A package to help parameterise and macrofy sql queries

These details have not been verified by PyPI

Project links

Project description

PYDQT - Python Data Query Tool

A project which aides in querying of both local and cloud based relational, tabular data. Some things it can do:

run paramterised SQL commands; both strings and templates
create and reuse jinja based templates to simplify long, complex queries
easily create and store jinja macros
run queries remotely on snowflake or locally via duckdb
cache results locally for further processing and analysis
seamlessly return results as a pandas dataframe
test data on single columns or combinations of columns

Installation

You can install from PyPI:

pip install pydqt

poetry add pydqt

Or you can fork the github repo

PYDQT works with local data straight out of the box. PYDQT also has support to work with remote Snowflake servers. To enable this, one final step is required - you need to provide your credentials so PYDQT can connect to the remote servers.

When you first import pydqt, it will create a .env file in the project root and you have to fill in the blanks.

To do this use the env_edit utility:

from pydqt import env_edit

env_edit()

A text editor will then open, allowing you to fill in the blanks:

SNOWFLAKE_LOGIN = ''
SNOWFLAKE_ROLE = ''
SNOWFLAKE_DEFAULT_DATABASE = ''
SNOWFLAKE_DEFAULT_SCHEMA = ''
WORKSPACE_ROOT = ''
WORKSPACE_NAME = ''

When done, save and close the file then reload to ensure your changes are loaded into the appropriate environment variables:

from pydqt import env_reload

env_reload()

The SNOWFLAKE credentials are only necessary if you want to query snowflake and the .env should not be committed to a repo. Without the .env variables, PYDQT will still work fine with local data.

Testing

PYDQT comes with some tests, which can be run from within vscode or the command line. They use pytest so if running from vscode, ensure that you configure the pytest framework. From the command line (ensure you're in the root of the project) type:

python -m pytest

If you installed PYDQT from pypi then you will have to change directory to the DQT package directory (probably within site-packages) and run the tests from there.
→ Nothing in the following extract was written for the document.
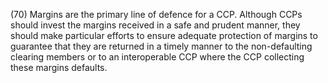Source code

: (70) Margins are the primary line of defence for a CCP. Although CCPs should invest the margins received in a safe and prudent manner, they should make particular efforts to ensure adequate protection of margins to guarantee that they are returned in a timely manner to the non-defaulting clearing members or to an interoperable CCP where the CCP collecting these margins defaults.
You should, hopefully see lots of green (ie tests passing). If you do not have the snowflake or looker variables defined (see above) then you will see tests related to those failing but all other tests should pass.

PYDQT Main Class; Query

PYDQT has one main class - Query.

Query requires at least one input - a query, can be sql filename or a direct select query. Upon instantiation, Query creates an object with various fields and methods relating to this query. Note that Query does not automatically run a query but it does automatically compile the query. To run the query you use the .run() method (see examples below). In addition to querying data, Query can also write data to SQL. Using the write_sql() method, users can write the .df property to a table of their choosing (and one is created if it doesn't already exist). See example below.

Once a query has been run, you can also test the data using pre-specifed tests declared in a json file in the json/data_tests subfolder of your current workspace. See example below.
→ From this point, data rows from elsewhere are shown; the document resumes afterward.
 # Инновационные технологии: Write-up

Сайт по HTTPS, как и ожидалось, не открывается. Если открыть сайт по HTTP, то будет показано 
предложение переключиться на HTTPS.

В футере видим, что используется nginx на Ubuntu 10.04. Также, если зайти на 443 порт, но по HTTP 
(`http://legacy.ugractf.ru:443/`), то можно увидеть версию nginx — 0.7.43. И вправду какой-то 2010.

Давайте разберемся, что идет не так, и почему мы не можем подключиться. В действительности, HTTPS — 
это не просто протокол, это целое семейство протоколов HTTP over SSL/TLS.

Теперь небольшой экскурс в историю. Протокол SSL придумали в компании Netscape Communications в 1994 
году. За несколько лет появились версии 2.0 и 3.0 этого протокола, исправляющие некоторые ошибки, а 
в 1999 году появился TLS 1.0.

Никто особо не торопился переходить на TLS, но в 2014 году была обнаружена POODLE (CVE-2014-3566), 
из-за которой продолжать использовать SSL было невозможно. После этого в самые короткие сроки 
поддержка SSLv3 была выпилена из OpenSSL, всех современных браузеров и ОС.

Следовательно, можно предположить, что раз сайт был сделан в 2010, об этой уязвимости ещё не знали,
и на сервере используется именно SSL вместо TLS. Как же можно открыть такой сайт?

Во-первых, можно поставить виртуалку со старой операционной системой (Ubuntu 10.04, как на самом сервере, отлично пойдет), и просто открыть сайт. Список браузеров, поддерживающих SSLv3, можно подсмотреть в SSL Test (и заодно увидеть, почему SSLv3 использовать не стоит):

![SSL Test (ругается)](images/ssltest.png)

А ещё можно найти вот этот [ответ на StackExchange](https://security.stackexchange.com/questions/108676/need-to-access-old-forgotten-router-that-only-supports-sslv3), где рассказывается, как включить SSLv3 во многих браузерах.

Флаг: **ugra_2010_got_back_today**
All the examples assume you are using PYDQT from within an interactive python session, such as jupyter or hex. There is a notebooks folder within the project where you can also find examples. You can create your own notebooks here and they will be ignored by git (so long as they don't end in "_example.ipynb")

PYDQT Workspaces

PYDQT encourages the use of using workspaces, which are self-contained directories containing everything that the Query class needs to compile a valid SQL statement. Workspaces consist of two directories:

templates: this contains SQL templates, includes and macros
cache: this contains cached data and their associated compiled SQL statements

Determining and setting your workspace

Your workspace is determined by the values of the WORKSPACE_ROOT and WORKSPACE_NAME environment variables. WORKSPACE_NAME is a sub-directory of WORKSPACE_ROOT. The default values are a folder named "workspaces" in the folder where ydqt is installed (probably site-packages) and "main" for ROOT and NAME respectively.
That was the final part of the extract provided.